WHAT IS REQUIRED: Within the records below, find each line that holds the string "software", then copy it.

PROVIDED MATERIAL:
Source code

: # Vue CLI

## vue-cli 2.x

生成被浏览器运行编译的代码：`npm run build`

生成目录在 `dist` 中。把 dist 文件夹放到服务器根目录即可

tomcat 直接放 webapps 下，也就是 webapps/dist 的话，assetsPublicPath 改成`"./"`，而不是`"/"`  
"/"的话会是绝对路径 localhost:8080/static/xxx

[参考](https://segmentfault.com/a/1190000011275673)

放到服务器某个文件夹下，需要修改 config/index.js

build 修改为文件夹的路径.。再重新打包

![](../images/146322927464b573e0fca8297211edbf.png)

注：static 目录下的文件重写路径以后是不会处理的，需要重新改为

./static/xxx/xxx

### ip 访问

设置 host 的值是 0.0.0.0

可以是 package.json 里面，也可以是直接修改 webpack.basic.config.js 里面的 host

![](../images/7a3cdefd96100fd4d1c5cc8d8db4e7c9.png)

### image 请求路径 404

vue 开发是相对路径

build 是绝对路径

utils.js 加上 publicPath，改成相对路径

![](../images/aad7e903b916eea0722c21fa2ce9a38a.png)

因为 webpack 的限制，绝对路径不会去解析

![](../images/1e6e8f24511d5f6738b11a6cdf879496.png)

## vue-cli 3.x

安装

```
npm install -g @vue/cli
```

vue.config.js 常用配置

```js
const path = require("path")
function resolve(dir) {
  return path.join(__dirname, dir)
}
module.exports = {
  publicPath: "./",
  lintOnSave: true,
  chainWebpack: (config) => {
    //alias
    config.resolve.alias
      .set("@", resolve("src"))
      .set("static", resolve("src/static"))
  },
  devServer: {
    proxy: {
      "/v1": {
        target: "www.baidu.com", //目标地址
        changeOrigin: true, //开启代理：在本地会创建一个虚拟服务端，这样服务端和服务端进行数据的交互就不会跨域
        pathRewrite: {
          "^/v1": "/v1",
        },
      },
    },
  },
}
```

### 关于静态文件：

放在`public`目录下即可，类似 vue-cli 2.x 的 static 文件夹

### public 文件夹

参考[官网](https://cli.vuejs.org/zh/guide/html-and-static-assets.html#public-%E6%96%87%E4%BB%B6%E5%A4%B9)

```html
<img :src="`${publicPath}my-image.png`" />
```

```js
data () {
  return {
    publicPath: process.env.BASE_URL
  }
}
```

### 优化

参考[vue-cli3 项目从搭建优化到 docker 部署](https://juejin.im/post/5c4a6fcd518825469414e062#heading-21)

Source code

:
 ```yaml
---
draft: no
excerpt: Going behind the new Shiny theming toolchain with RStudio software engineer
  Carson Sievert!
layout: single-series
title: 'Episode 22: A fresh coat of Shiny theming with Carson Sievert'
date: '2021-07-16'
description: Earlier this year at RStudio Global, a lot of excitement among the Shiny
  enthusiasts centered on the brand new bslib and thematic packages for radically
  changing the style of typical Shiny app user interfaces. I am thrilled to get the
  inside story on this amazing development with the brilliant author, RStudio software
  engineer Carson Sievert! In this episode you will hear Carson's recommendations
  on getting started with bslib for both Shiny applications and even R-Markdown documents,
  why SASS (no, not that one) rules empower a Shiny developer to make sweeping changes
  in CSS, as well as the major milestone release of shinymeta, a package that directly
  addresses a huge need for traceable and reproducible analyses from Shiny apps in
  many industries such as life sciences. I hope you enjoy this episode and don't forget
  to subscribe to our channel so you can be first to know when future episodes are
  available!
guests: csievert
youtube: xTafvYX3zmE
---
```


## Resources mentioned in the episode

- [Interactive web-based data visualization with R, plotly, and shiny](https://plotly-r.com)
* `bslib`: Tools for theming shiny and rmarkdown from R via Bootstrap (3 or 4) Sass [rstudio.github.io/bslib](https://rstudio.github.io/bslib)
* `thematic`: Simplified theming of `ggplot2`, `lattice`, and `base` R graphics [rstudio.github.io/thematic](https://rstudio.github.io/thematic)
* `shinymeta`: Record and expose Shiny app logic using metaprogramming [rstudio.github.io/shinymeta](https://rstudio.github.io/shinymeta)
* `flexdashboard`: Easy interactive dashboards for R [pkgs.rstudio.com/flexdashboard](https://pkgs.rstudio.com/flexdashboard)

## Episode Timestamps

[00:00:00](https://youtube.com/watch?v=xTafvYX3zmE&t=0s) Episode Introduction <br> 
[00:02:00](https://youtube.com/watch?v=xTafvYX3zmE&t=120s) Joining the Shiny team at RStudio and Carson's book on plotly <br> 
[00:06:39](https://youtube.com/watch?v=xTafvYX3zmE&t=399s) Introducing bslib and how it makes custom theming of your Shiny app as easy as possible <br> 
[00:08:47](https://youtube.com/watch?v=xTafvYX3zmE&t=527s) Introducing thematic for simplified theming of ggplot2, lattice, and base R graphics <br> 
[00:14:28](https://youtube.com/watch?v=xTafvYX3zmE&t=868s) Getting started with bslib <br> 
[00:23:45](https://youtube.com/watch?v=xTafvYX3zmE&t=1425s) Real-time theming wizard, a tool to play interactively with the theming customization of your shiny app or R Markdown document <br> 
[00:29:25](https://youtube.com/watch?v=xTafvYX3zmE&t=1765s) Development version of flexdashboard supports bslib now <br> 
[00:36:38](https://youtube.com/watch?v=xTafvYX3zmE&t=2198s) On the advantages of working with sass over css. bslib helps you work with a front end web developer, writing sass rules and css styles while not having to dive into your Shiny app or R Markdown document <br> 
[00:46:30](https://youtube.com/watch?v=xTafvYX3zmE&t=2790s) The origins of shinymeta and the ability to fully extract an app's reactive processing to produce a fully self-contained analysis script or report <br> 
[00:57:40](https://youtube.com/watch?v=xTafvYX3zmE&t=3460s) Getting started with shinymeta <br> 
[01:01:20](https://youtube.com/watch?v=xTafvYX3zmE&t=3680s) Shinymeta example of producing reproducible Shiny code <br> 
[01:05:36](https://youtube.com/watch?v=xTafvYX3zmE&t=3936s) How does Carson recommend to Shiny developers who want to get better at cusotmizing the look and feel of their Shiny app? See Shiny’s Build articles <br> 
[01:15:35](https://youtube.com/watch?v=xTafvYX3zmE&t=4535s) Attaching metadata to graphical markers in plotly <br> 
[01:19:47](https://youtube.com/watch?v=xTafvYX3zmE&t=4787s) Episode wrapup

ANSWER BOX:
excerpt: Going behind the new Shiny theming toolchain with RStudio software engineer
  inside story on this amazing development with the brilliant author, RStudio software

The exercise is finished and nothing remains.